Quick Hits: Today’s Top Stories

  • Israel launched airstrikes at targets in Gaza and Lebanon early Friday morning after about 35 rockets were fired from Lebanon into northern Israel Thursday afternoon. The cross-border fighting marked the most significant escalation in hostilities between the two countries since the 2006 war. A spokesman for the Israeli military said Hamas was behind the attacks from Lebanon, though no group claimed responsibility.
  • Azerbaijani security forces arrested six people accused of planning an Iranian-backed coup to oust Baku’s secular government and replace it with an Islamic, pro-Iran regime. In a separate announcement, the Azerbaijani government said it had expelled four Iranian embassy employees from the country for actions “incompatible with diplomatic status.” Tensions between Iran and Azerbaijan, which share a border, have heightened over Azerbaijan’s relations with Israel and its ongoing conflict with Armenia.

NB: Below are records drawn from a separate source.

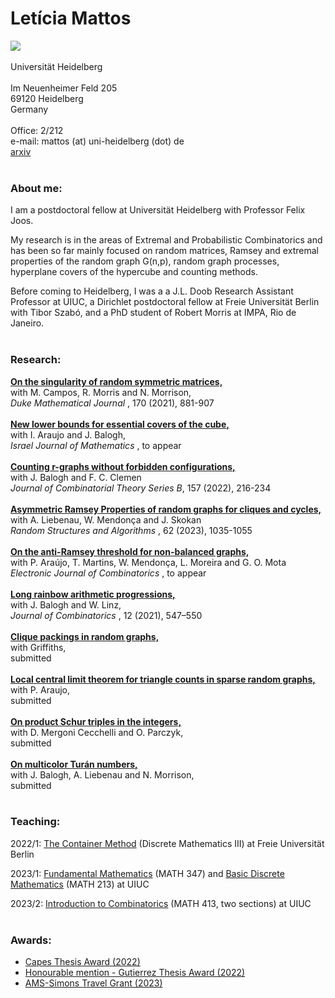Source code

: # Letícia Mattos


<a href="https://opc.mfo.de/detail?photo_id=24846"><img src="https://github.com/leticiamat/leticiamat.github.io/assets/21958842/a277fbbc-b8a0-411a-b0a5-e9133cf574b9"></a>
<br> 
<br> 
Universität Heidelberg
<br> 
<br> 
Im Neuenheimer Feld 205
<br> 
69120 Heidelberg
<br> 
Germany
<br> 
<br> 
Office: 2/212
<br>
e-mail: mattos (at) uni-heidelberg (dot) de
<br> 
<a href="https://arxiv.org/search/math?searchtype=author&query=Mattos,+L"><span>arxiv</span></a> <br>
<br> 
### About me:

I am a postdoctoral fellow at Universität Heidelberg with Professor Felix Joos.

My research is in the areas of Extremal and Probabilistic Combinatorics and has been so far mainly focused on random matrices, Ramsey and extremal properties of the random graph G(n,p), random graph processes, hyperplane covers of the hypercube and counting methods. 

Before coming to Heidelberg, I was a a J.L. Doob Research Assistant Professor at UIUC, a Dirichlet postdoctoral fellow at Freie Universität Berlin with Tibor Szabó, and a PhD student of Robert Morris at IMPA, Rio de Janeiro.
<br> 
<br> 
### Research:

<a href="https://arxiv.org/abs/1904.11478"><span><b>On the singularity of random symmetric matrices,</b></span></a> <br>
<span>with M. Campos, R. Morris and N. Morrison,</span><br>
<span><i>Duke Mathematical Journal </i>, 170 (2021), 881-907 </span><br>
<br>
<a href="https://arxiv.org/abs/2209.00140"><span><b>New lower bounds for essential covers of the cube,</b></span></a> <br>
<span>with I. Araujo and J. Balogh,</span><br>
<span><i> Israel Journal of Mathematics </i>, to appear </span><br>
<br>
<a href="https://arxiv.org/abs/2107.14798"><span><b>Counting r-graphs without forbidden configurations,</b></span></a> <br>
<span>with J. Balogh and F. C. Clemen </span><br>
<span><i> Journal of Combinatorial Theory Series B</i>, 157 (2022), 216-234 </span><br>
<br>
<a href="https://arxiv.org/abs/2010.11933"><span><b>Asymmetric Ramsey Properties of random graphs for cliques and cycles,</b></span></a> <br>
<span>with A. Liebenau, W. Mendonça and J. Skokan </span><br>
<span><i> Random Structures and Algorithms </i>, 62 (2023), 1035-1055 </span><br>
<br>
<a href="https://arxiv.org/abs/2201.05106"><span><b>On the anti-Ramsey threshold for non-balanced graphs,</b></span></a> <br>
<span>with P. Araújo, T. Martins, W. Mendonça, L. Moreira and G. O. Mota </span><br>
<span><i> Electronic Journal of Combinatorics </i>, to appear </span><br>
<br>
<a href="https://arxiv.org/abs/1905.03811"><span><b>Long rainbow arithmetic progressions,</b></span></a> <br>
<span>with J. Balogh and W. Linz, </span><br>
<span><i> Journal of Combinatorics </i>, 12 (2021), 547–550 </span><br>
<br>
<a href="http://arxiv.org/abs/2405.00667"><span><b>Clique packings in random graphs,</b></span></a> <br>
<span>with Griffiths, </span><br>
<span>submitted </span><br>
<br>
<a href="https://arxiv.org/abs/2307.09446"><span><b>Local central limit theorem for triangle counts in sparse random graphs,</b></span></a> <br>
<span>with P. Araujo, </span><br>
<span>submitted </span><br>
<br>
<a href="https://arxiv.org/abs/2311.18796"><span><b>On product Schur triples in the integers,</b></span></a> <br>
<span>with D. Mergoni Cecchelli and O. Parczyk, </span><br>
<span>submitted </span><br>
<br> 
<a href="https://arxiv.org/abs/2402.05060"><span><b>On multicolor Turán numbers,</b></span></a> <br>
<span>with J. Balogh, A. Liebenau and N. Morrison, </span><br>
<span>submitted </span><br>
<br> 
### Teaching:

2022/1: [The Container Method](https://drive.google.com/drive/folders/1wBxQOEIaFefwmI4gEX475sVGhNxgovxX?usp=sharing) (Discrete Mathematics III) at Freie Universität Berlin

2023/1: [Fundamental Mathematics](https://lmattos.web.illinois.edu/math-347/) (MATH 347) and [Basic Discrete Mathematics](https://lmattos.web.illinois.edu/math213/) (MATH 213) at UIUC

2023/2: [Introduction to Combinatorics](https://lmattos.web.illinois.edu/math-413/) (MATH 413, two sections) at UIUC
<br>
<br> 

### Awards:

- [Capes Thesis Award (2022)](https://impa.br/en_US/noticias/tese-de-leticia-mattos-vence-premio-capes/)
- [Honourable mention - Gutierrez Thesis Award (2022)](https://impa.br/en_US/noticias/leticia-mattos-leva-mencao-honrosa-no-premio-gutierrez/)
- [AMS-Simons Travel Grant (2023)](https://www.ams.org/programs/travel-grants/AMS-SimonsTG/recipients)
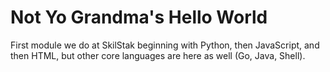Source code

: # Not Yo Grandma's Hello World

First module we do at SkilStak beginning with Python, then JavaScript,
and then HTML, but other core languages are here as well (Go, Java,
Shell).
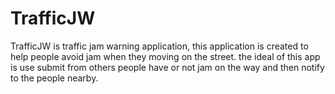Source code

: # TrafficJW 
  TrafficJW is traffic jam warning application, this application is created to help people avoid jam when they moving on the street. the ideal of this app is use submit from others people have or not jam on the way and then notify to the people nearby.
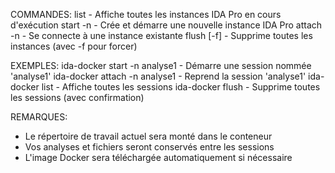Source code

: COMMANDES:
  list            - Affiche toutes les instances IDA Pro en cours d'exécution
  start -n <nom>  - Crée et démarre une nouvelle instance IDA Pro
  attach -n <nom> - Se connecte à une instance existante
  flush [-f]      - Supprime toutes les instances (avec -f pour forcer)

EXEMPLES:
  ida-docker start -n analyse1     - Démarre une session nommée 'analyse1'
  ida-docker attach -n analyse1    - Reprend la session 'analyse1'
  ida-docker list                  - Affiche toutes les sessions
  ida-docker flush                 - Supprime toutes les sessions (avec confirmation)

REMARQUES:
- Le répertoire de travail actuel sera monté dans le conteneur
- Vos analyses et fichiers seront conservés entre les sessions
- L'image Docker sera téléchargée automatiquement si nécessaire
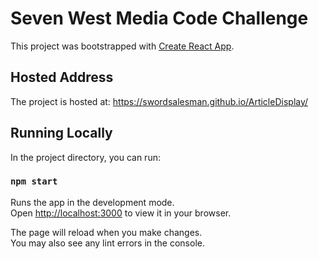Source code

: # Seven West Media Code Challenge

This project was bootstrapped with [Create React App](https://github.com/facebook/create-react-app).

## Hosted Address

The project is hosted at: https://swordsalesman.github.io/ArticleDisplay/

## Running Locally

In the project directory, you can run:

### `npm start`

Runs the app in the development mode.\
Open [http://localhost:3000](http://localhost:3000) to view it in your browser.

The page will reload when you make changes.\
You may also see any lint errors in the console.
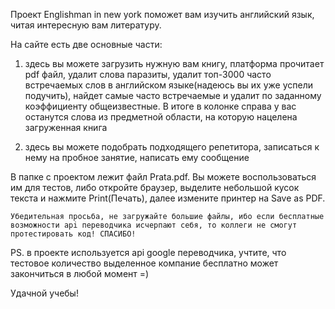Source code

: Проект Englishman in new york поможет вам изучить английский язык, читая интересную вам литературу.

На сайте есть две основные части:
1. здесь вы можете загрузить нужную вам книгу, платформа прочитает pdf файл, удалит слова паразиты, удалит топ-3000 часто встречаемых слов в английском языке(надеюсь вы их уже успели подучить), найдет самые часто встречаемые и удалит по заданному коэффициенту общеизвестные. В итоге в колонке справа у вас останутся слова из предметной области, на которую нацелена загруженная книга

2. здесь вы можете подобрать подходящего репетитора, записаться к нему на пробное занятие, написать ему сообщение

В папке с проектом лежит файл Prata.pdf. Вы можете воспользоваться им для тестов, либо откройте браузер, выделите небольшой кусок текста и нажмите Print(Печать), далее измените принтер на Save as PDF.

    Убедительная просьба, не загружайте большие файлы, ибо если бесплатные возможности api переводчика исчерпают себя, то коллеги не смогут протестировать код! СПАСИБО!

PS. в проекте используется api google переводчика, учтите, что тестовое количество выделенное компание бесплатно может закончиться в любой момент =)

Удачной учебы!
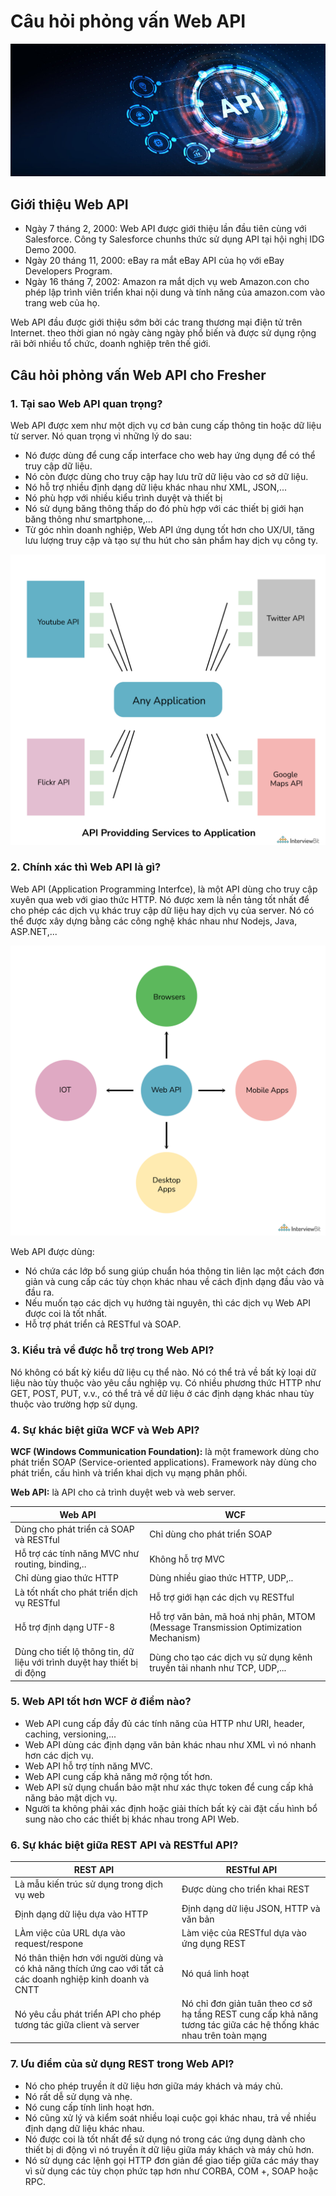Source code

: # Câu hỏi phỏng vấn Web API

![](./assets/web-api.jpg)

## Giới thiệu Web API

- Ngày 7 tháng 2, 2000: Web API được giới thiệu lần đầu tiên cùng với Salesforce. Công ty Salesforce chunhs thức sử dụng API tại hội nghị IDG Demo 2000.
- Ngày 20 tháng 11, 2000: eBay ra mắt eBay API của họ với eBay Developers Program.
- Ngày 16 tháng 7, 2002: Amazon ra mắt dịch vụ web Amazon.con cho phép lập trình viên triển khai nội dung và tính năng của amazon.com vào trang web của họ.

Web API đầu được giới thiệu sớm bởi các trang thương mại điện tử trên Internet. theo thời gian nó ngày càng ngày phổ biến và được sử dụng rộng rãi bởi nhiều tổ chức, doanh nghiệp trên thế giới.

## Câu hỏi phỏng vấn Web API cho Fresher

### 1. Tại sao Web API quan trọng?

Web API được xem như một dịch vụ cơ bản cung cấp thông tin hoặc dữ liệu từ server. Nó quan trọng vì những lý do sau:

- Nó được dùng để cung cấp interface cho web hay ứng dụng để có thể truy cập dữ liệu.
- Nó còn được dùng cho truy cập hay lưu trữ dữ liệu vào cơ sở dữ liệu.
- Nó hỗ trợ nhiều định dạng dữ liệu khác nhau như XML, JSON,...
- Nó phù hợp với nhiều kiểu trình duyệt và thiết bị
- Nó sử dụng băng thông thấp do đó phù hợp với các thiết bị giới hạn băng thông như smartphone,...
- Từ góc nhìn doanh nghiệp, Web API ứng dụng tốt hơn cho UX/UI, tăng lưu lượng truy cập và tạo sự thu hút cho sản phẩm hay dịch vụ công ty.

![](./assets/API_Application.png)

### 2. Chính xác thì Web API là gì?

Web API (Application Programming Interfce), là một API dùng cho truy cập xuyên qua web với giao thức HTTP. Nó được xem là nền tảng tốt nhất để cho phép các dịch vụ khác truy cập dữ liệu hay dịch vụ của server. Nó có thể được xây dựng bằng các công nghệ khác nhau như Nodejs, Java, ASP.NET,...

![](./assets/WEB_API.png)

Web API được dùng:
- Nó chứa các lớp bổ sung giúp chuẩn hóa thông tin liên lạc một cách đơn giản và cung cấp các tùy chọn khác nhau về cách định dạng đầu vào và đầu ra.
- Nếu muốn tạo các dịch vụ hướng tài nguyên, thì các dịch vụ Web API được coi là tốt nhất.
- Hỗ trợ phát triển cả RESTful và SOAP.

### 3. Kiểu trả về được hỗ trợ trong Web API?

Nó không có bất kỳ kiểu dữ liệu cụ thể nào. Nó có thể trả về bất kỳ loại dữ liệu nào tùy thuộc vào yêu cầu nghiệp vụ. Có nhiều phương thức HTTP như GET, POST, PUT, v.v., có thể trả về dữ liệu ở các định dạng khác nhau tùy thuộc vào trường hợp sử dụng.

### 4. Sự khác biệt giữa WCF và Web API?

**WCF (Windows Communication Foundation):** là một framework dùng cho phát triển SOAP (Service-oriented applications). Framework này dùng cho phát triển, cấu hình và triển khai dịch vụ mạng phân phối.

**Web API:** là API cho cả trình duyệt web và web server. 

| Web API | WCF |
|-|-|
| Dùng cho phát triển cả SOAP và RESTful | Chỉ dùng cho phát triển SOAP |
| Hỗ trợ các tính năng MVC như routing, binding,.. | Không hỗ trợ MVC |
| Chỉ dùng giao thức HTTP | Dùng nhiều giao thức HTTP, UDP,.. |
| Là tốt nhất cho phát triển dịch vụ RESTful | Hỗ trợ giới hạn các dịch vụ RESTful |
| Hỗ trợ định dạng UTF-8 | Hỗ trợ văn bản, mã hoá nhị phân, MTOM (Message Transmission Optimization Mechanism) |
| Dùng cho tiết lộ thông tin, dữ liệu với trình duyệt hay thiết bị di động | Dùng cho tạo các dịch vụ sử dụng kênh truyền tải nhanh như TCP, UDP,... |

### 5. Web API tốt hơn WCF ở điểm nào?

- Web API cung cấp đầy đủ các tính năng của HTTP như URI, header, caching, versioning,...
- Web API dùng các định dạng văn bản khác nhau như XML vì nó nhanh hơn các dịch vụ.
- Web API hỗ trợ tính năng MVC.
- Web API cung cấp khả năng mở rộng tốt hơn.
- Web API sử dụng chuẩn bảo mật như xác thực token để cung cấp khả năng bảo mật dịch vụ.
- Người ta không phải xác định hoặc giải thích bất kỳ cài đặt cấu hình bổ sung nào cho các thiết bị khác nhau trong API Web.

### 6. Sự khác biệt giữa REST API và RESTful API?

| REST API | RESTful API |
|-|-|
| Là mẫu kiến trúc sử dụng trong dịch vụ web | Được dùng cho triển khai REST |
| Định dạng dữ liệu dựa vào HTTP | Định dạng dữ liệu JSON, HTTP và văn bản |
| LÀm việc của URL dựa vào request/respone | Làm việc của RESTful dựa vào ứng dụng REST |
| Nó thân thiện hơn với người dùng và có khả năng thích ứng cao với tất cả các doanh nghiệp kinh doanh và CNTT | Nó quá linh hoạt |
| Nó yêu cầu phát triển API cho phép tương tác giữa client và server | Nó chỉ đơn giản tuân theo cơ sở hạ tầng REST cung cấp khả năng tương tác giữa các hệ thống khác nhau trên toàn mạng |

### 7. Ưu điểm của sử dụng REST trong Web API?

- Nó cho phép truyền ít dữ liệu hơn giữa máy khách và máy chủ.
- Nó rất dễ sử dụng và nhẹ.
- Nó cung cấp tính linh hoạt hơn.
- Nó cũng xử lý và kiểm soát nhiều loại cuộc gọi khác nhau, trả về nhiều định dạng dữ liệu khác nhau.
- Nó được coi là tốt nhất để sử dụng nó trong các ứng dụng dành cho thiết bị di động vì nó truyền ít dữ liệu giữa máy khách và máy chủ hơn.
- Nó sử dụng các lệnh gọi HTTP đơn giản để giao tiếp giữa các máy thay vì sử dụng các tùy chọn phức tạp hơn như CORBA, COM +, SOAP hoặc RPC.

  • The National Security Council on Thursday released the Biden administration’s 12-page assessment of the August 2021 withdrawal of U.S. troops from Afghanistan, acknowledging the administration should have warned Americans and Afghan partners earlier about the risk of the Afghan government’s collapse. Culled from several government agency reviews, the document also faults the Trump administration for negotiating with the Taliban to the exclusion of the Afghan government in 2020 and poor withdrawal planning.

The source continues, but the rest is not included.